Input:
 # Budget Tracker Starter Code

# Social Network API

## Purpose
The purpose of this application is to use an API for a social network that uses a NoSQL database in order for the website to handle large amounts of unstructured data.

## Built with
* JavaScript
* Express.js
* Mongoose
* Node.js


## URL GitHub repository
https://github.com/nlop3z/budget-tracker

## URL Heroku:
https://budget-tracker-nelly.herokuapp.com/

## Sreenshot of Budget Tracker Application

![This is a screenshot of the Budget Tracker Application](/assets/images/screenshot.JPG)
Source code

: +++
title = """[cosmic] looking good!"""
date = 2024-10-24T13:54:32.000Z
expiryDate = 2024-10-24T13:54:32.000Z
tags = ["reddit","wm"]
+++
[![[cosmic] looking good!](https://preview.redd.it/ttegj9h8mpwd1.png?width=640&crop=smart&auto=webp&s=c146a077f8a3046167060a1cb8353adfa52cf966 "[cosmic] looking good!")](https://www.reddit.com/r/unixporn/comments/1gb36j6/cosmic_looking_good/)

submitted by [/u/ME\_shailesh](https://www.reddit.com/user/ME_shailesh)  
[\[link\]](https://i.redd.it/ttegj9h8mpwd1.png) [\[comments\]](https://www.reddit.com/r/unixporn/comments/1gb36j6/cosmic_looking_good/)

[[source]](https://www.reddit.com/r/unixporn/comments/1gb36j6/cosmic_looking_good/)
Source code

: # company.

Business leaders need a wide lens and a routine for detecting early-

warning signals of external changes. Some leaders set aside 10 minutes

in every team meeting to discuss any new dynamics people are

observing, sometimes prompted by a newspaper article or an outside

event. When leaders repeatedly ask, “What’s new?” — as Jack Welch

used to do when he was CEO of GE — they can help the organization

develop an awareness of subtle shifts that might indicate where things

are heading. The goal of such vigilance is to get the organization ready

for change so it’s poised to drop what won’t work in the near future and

Problem description:
For this task, please set down every entry exactly, with no line left out.

Your solution:
 # Budget Tracker Starter Code

# Social Network API

## Purpose
The purpose of this application is to use an API for a social network that uses a NoSQL database in order for the website to handle large amounts of unstructured data.

## Built with
* JavaScript
* Express.js
* Mongoose
* Node.js


## URL GitHub repository
https://github.com/nlop3z/budget-tracker

## URL Heroku:
https://budget-tracker-nelly.herokuapp.com/

## Sreenshot of Budget Tracker Application

![This is a screenshot of the Budget Tracker Application](/assets/images/screenshot.JPG)
Source code

: +++
title = """[cosmic] looking good!"""
date = 2024-10-24T13:54:32.000Z
expiryDate = 2024-10-24T13:54:32.000Z
tags = ["reddit","wm"]
+++
[![[cosmic] looking good!](https://preview.redd.it/ttegj9h8mpwd1.png?width=640&crop=smart&auto=webp&s=c146a077f8a3046167060a1cb8353adfa52cf966 "[cosmic] looking good!")](https://www.reddit.com/r/unixporn/comments/1gb36j6/cosmic_looking_good/)

submitted by [/u/ME\_shailesh](https://www.reddit.com/user/ME_shailesh)  
[\[link\]](https://i.redd.it/ttegj9h8mpwd1.png) [\[comments\]](https://www.reddit.com/r/unixporn/comments/1gb36j6/cosmic_looking_good/)

[[source]](https://www.reddit.com/r/unixporn/comments/1gb36j6/cosmic_looking_good/)
Source code

: # company.

Business leaders need a wide lens and a routine for detecting early-

warning signals of external changes. Some leaders set aside 10 minutes

in every team meeting to discuss any new dynamics people are

observing, sometimes prompted by a newspaper article or an outside

event. When leaders repeatedly ask, “What’s new?” — as Jack Welch

used to do when he was CEO of GE — they can help the organization

develop an awareness of subtle shifts that might indicate where things

are heading. The goal of such vigilance is to get the organization ready

for change so it’s poised to drop what won’t work in the near future and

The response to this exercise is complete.